A mountain-climber friend with a mass of 82 kg ponders the idea of attaching a helium-filled balloon to himself to effectively reduce his weight by 25% when he climbs. He wonders what the approximate size of such a balloon would be. Hearing of your physics skills, he asks you. Share with him your calculations that find the volume of the balloon.
To find the approximate size of the helium-filled balloon, we can start by understanding the concept of buoyancy. Buoyancy is the upward force exerted on an object immersed in a fluid, which in this case is the air.
First, let's determine the reduced weight of the mountain climber when the balloon is attached. The weight reduction is given as 25% of his actual weight, which is 82 kg. Therefore, the reduced weight would be:
Weight reduction = 25% * 82 kg = 0.25 * 82 kg = 20.5 kg
This means the effective weight of the climber with the balloon attached is 82 kg - 20.5 kg = 61.5 kg.

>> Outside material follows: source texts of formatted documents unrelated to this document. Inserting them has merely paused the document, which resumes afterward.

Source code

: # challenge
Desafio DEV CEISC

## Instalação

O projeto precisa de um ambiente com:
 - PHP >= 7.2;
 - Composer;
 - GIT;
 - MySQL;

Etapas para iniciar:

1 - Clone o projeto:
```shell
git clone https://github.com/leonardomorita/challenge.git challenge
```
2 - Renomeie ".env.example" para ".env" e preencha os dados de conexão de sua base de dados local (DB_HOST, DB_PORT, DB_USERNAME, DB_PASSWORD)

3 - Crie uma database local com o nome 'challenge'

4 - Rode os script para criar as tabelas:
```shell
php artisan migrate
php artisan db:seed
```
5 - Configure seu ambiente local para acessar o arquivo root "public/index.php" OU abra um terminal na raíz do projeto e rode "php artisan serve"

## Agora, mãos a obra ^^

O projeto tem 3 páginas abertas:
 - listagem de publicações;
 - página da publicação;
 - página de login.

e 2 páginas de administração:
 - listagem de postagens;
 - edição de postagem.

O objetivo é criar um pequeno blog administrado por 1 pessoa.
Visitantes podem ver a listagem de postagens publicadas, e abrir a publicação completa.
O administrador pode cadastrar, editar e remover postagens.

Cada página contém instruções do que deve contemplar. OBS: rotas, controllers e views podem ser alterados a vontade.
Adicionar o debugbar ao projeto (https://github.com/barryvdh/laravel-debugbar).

Now, we can calculate the buoyant force acting on the balloon, which is equal to the weight of the air displaced by the balloon. According to Archimedes' principle, this buoyant force is equal to the weight of the fluid displaced.
The buoyant force (F_b) can be calculated using the formula:
F_b = ρ * g * V
where ρ is the density of the air, g is the acceleration due to gravity, and V is the volume of the balloon.
For simplicity, we can assume the density of air is constant at 1.225 kg/m^3, and the acceleration due to gravity is 9.8 m/s^2.
Substituting the values, we have:
F_b = 1.225 kg/m^3 * 9.8 m/s^2 * V
Since the buoyant force is equal to the weight reduction (20.5 kg), we can write the equation as:
20.5 kg = 1.225 kg/m^3 * 9.8 m/s^2 * V
Now, solving for V, we get:
V = 20.5 kg / (1.225 kg/m^3 * 9.8 m/s^2)
V ≈ 1.682 m^3
Therefore, the approximate volume of the helium-filled balloon would be around 1.682 m^3.